South Scotland

Bill could lead to release of Lockerbie appeal details

Abdelbaset al-Megrahi
Image caption Abdelbaset al-Megrahi dropped his appeal against conviction prior to his release from prison

The Scottish government has published a bill which could permit publication of information about the case of the only man convicted of the Lockerbie bombing.

It would let the Scottish Criminal Cases Review Commission decide whether information it gathered and referred to the Appeal Court should be published.

Abdelbaset al-Megrahi abandoned his second appeal days before he was sent home to Libya on compassionate grounds.

Campaigners want case papers released, but that has been prohibited by law.

Justice Secretary Kenny MacAskill said the Criminal Cases Bill could allow the information to be published.

He said it was a "key step" in the Scottish government's track record of "openness and transparency" in the case of Megrahi, the only man convicted of the 1988 atrocity in which 270 people were killed.

The Scottish Criminal Cases Review Commission, which looks into possible miscarriages of justice, had referred the case to the appeal court.

The legislation gives the body discretion on disclosing information concerning cases it has referred to the High Court for appeal against conviction, which have subsequently been abandoned or have fallen.

It is also hoped the Criminal Cases Bill will close a legal loophole, where people serving life sentences can currently apply for release on parole earlier than prisoners serving fixed length jail terms.

Public protection

The move came in the wake of the case of former Edinburgh paedophile gang member Morris Petch, who has had his minimum sentence for raping two girls cut to eight years by appeal judges.

Ministers were also convinced to act following another decision by the appeal court to halve the minimum term given to Robert Foye, who raped a schoolgirl while on the run from prison.

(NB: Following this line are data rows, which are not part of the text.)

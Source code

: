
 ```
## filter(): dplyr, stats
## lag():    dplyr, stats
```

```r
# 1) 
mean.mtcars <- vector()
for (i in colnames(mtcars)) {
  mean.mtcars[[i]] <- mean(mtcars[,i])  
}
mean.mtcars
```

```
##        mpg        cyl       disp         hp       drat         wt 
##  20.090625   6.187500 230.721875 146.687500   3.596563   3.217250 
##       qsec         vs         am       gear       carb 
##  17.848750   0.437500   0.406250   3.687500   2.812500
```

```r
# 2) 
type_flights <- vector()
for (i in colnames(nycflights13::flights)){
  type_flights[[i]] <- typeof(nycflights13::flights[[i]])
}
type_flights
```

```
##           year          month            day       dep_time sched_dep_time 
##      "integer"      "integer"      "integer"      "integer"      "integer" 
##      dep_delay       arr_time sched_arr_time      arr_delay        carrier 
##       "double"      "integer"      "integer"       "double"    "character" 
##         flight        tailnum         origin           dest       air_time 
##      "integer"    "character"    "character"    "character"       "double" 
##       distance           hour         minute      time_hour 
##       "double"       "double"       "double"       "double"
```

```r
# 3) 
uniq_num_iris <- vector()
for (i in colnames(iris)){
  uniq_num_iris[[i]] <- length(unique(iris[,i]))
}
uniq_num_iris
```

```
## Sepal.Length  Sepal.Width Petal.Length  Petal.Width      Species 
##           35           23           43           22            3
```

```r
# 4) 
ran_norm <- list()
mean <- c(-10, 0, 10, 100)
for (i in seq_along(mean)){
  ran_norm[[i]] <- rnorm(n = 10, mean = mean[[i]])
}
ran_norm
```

Under the bill, the courts will regain powers to set the "punishment part" of sentences, which offenders much serve before being able to be considered for parole.

Justice Secretary Kenny MacAskill, said: "Protecting the public and punishing serious offenders is the priority here and this bill will ensure that our courts have the sentencing powers they need to make sure that punishment is always appropriate to the offender's crime.

"Parole should certainly not be considered for prisoners who have not fulfilled what the court deems to be an adequate period of punishment."

The bill would need to be passed by MSPs before becoming law.